**INPUT MATERIAL**
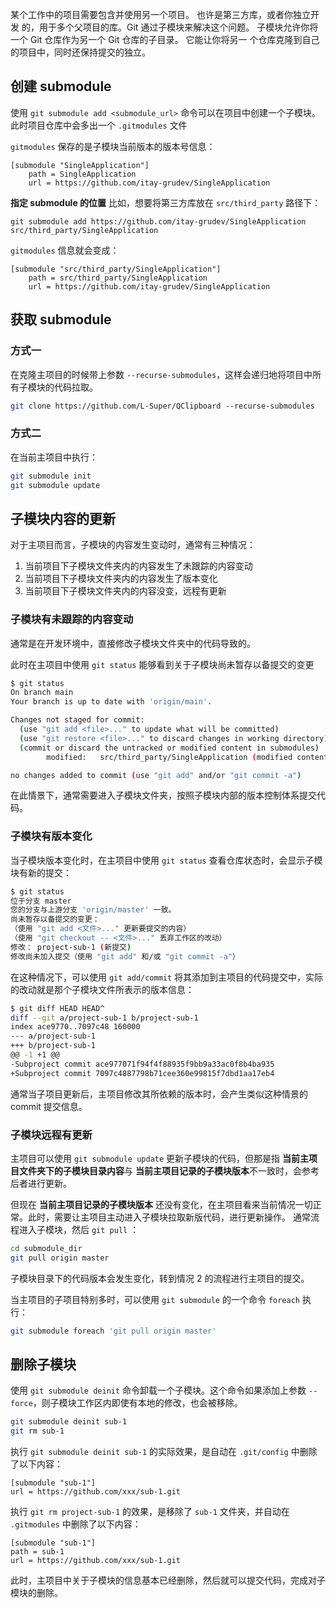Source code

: 某个工作中的项目需要包含并使用另一个项目。 也许是第三方库，或者你独立开发 的，用于多个父项目的库。Git 通过子模块来解决这个问题。 子模块允许你将一个 Git 仓库作为另一个 Git 仓库的子目录。 它能让你将另一 个仓库克隆到自己的项目中，同时还保持提交的独立。
## 创建 submodule
使用 `git submodule add <submodule_url>` 命令可以在项目中创建一个子模块。此时项目仓库中会多出一个 `.gitmodules` 文件

`gitmodules` 保存的是子模块当前版本的版本号信息：
```
[submodule "SingleApplication"]
	path = SingleApplication
	url = https://github.com/itay-grudev/SingleApplication
```
**指定 submodule 的位置**
比如，想要将第三方库放在 `src/third_party` 路径下：
```
git submodule add https://github.com/itay-grudev/SingleApplication src/third_party/SingleApplication
```
`gitmodules` 信息就会变成：
```
[submodule "src/third_party/SingleApplication"]
	path = src/third_party/SingleApplication
	url = https://github.com/itay-grudev/SingleApplication
```

## 获取 submodule
### 方式一
在克隆主项目的时候带上参数 `--recurse-submodules`，这样会递归地将项目中所有子模块的代码拉取。
```bash
git clone https://github.com/L-Super/QClipboard --recurse-submodules
```

### 方式二
在当前主项目中执行：

```bash
git submodule init  
git submodule update
```

## 子模块内容的更新

对于主项目而言，子模块的内容发生变动时，通常有三种情况：

1. 当前项目下子模块文件夹内的内容发生了未跟踪的内容变动
2. 当前项目下子模块文件夹内的内容发生了版本变化
3. 当前项目下子模块文件夹内的内容没变，远程有更新

### 子模块有未跟踪的内容变动

通常是在开发环境中，直接修改子模块文件夹中的代码导致的。

此时在主项目中使用 `git status` 能够看到关于子模块尚未暂存以备提交的变更

```bash
$ git status
On branch main
Your branch is up to date with 'origin/main'.

Changes not staged for commit:
  (use "git add <file>..." to update what will be committed)
  (use "git restore <file>..." to discard changes in working directory)
  (commit or discard the untracked or modified content in submodules)
        modified:   src/third_party/SingleApplication (modified content)

no changes added to commit (use "git add" and/or "git commit -a")

```

在此情景下，通常需要进入子模块文件夹，按照子模块内部的版本控制体系提交代码。

### 子模块有版本变化

当子模块版本变化时，在主项目中使用 `git status` 查看仓库状态时，会显示子模块有新的提交：

```bash
$ git status
位于分支 master
您的分支与上游分支 'origin/master' 一致。
尚未暂存以备提交的变更：
（使用 "git add <文件>..." 更新要提交的内容）
（使用 "git checkout -- <文件>..." 丢弃工作区的改动）
修改： project-sub-1 (新提交)
修改尚未加入提交（使用 "git add" 和/或 "git commit -a"）
```

在这种情况下，可以使用 `git add/commit` 将其添加到主项目的代码提交中，实际的改动就是那个子模块文件所表示的版本信息：

```bash
$ git diff HEAD HEAD^
diff --git a/project-sub-1 b/project-sub-1
index ace9770..7097c48 160000
--- a/project-sub-1
+++ b/project-sub-1
@@ -1 +1 @@
-Subproject commit ace977071f94f4f88935f9bb9a33ac0f8b4ba935
+Subproject commit 7097c4887798b71cee360e99815f7dbd1aa17eb4
```

通常当子项目更新后，主项目修改其所依赖的版本时，会产生类似这种情景的 commit 提交信息。

### 子模块远程有更新
主项目可以使用 `git submodule update` 更新子模块的代码，但那是指 **当前主项目文件夹下的子模块目录内容**与 **当前主项目记录的子模块版本**不一致时，会参考后者进行更新。

但现在 **当前主项目记录的子模块版本** 还没有变化，在主项目看来当前情况一切正常。此时，需要让主项目主动进入子模块拉取新版代码，进行更新操作。
通常流程进入子模块，然后 `git pull` ：

```bash
cd submodule_dir
git pull origin master
```

子模块目录下的代码版本会发生变化，转到情况 2 的流程进行主项目的提交。

当主项目的子项目特别多时，可以使用 `git submodule` 的一个命令 `foreach` 执行：

```bash
git submodule foreach 'git pull origin master'
```

## 删除子模块

使用 `git submodule deinit` 命令卸载一个子模块。这个命令如果添加上参数 `--force`，则子模块工作区内即使有本地的修改，也会被移除。

```bash
git submodule deinit sub-1
git rm sub-1
```

执行 `git submodule deinit sub-1` 的实际效果，是自动在 `.git/config` 中删除了以下内容：

```
[submodule "sub-1"]
url = https://github.com/xxx/sub-1.git
```

执行 `git rm project-sub-1` 的效果，是移除了 `sub-1` 文件夹，并自动在 `.gitmodules` 中删除了以下内容：

```
[submodule "sub-1"]
path = sub-1
url = https://github.com/xxx/sub-1.git
```

此时，主项目中关于子模块的信息基本已经删除，然后就可以提交代码，完成对子模块的删除。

**TASK**
Please list every line of the records that contains "diff".

**OUTPUT FOR THIS EXERCISE**
$ git diff HEAD HEAD^
diff --git a/project-sub-1 b/project-sub-1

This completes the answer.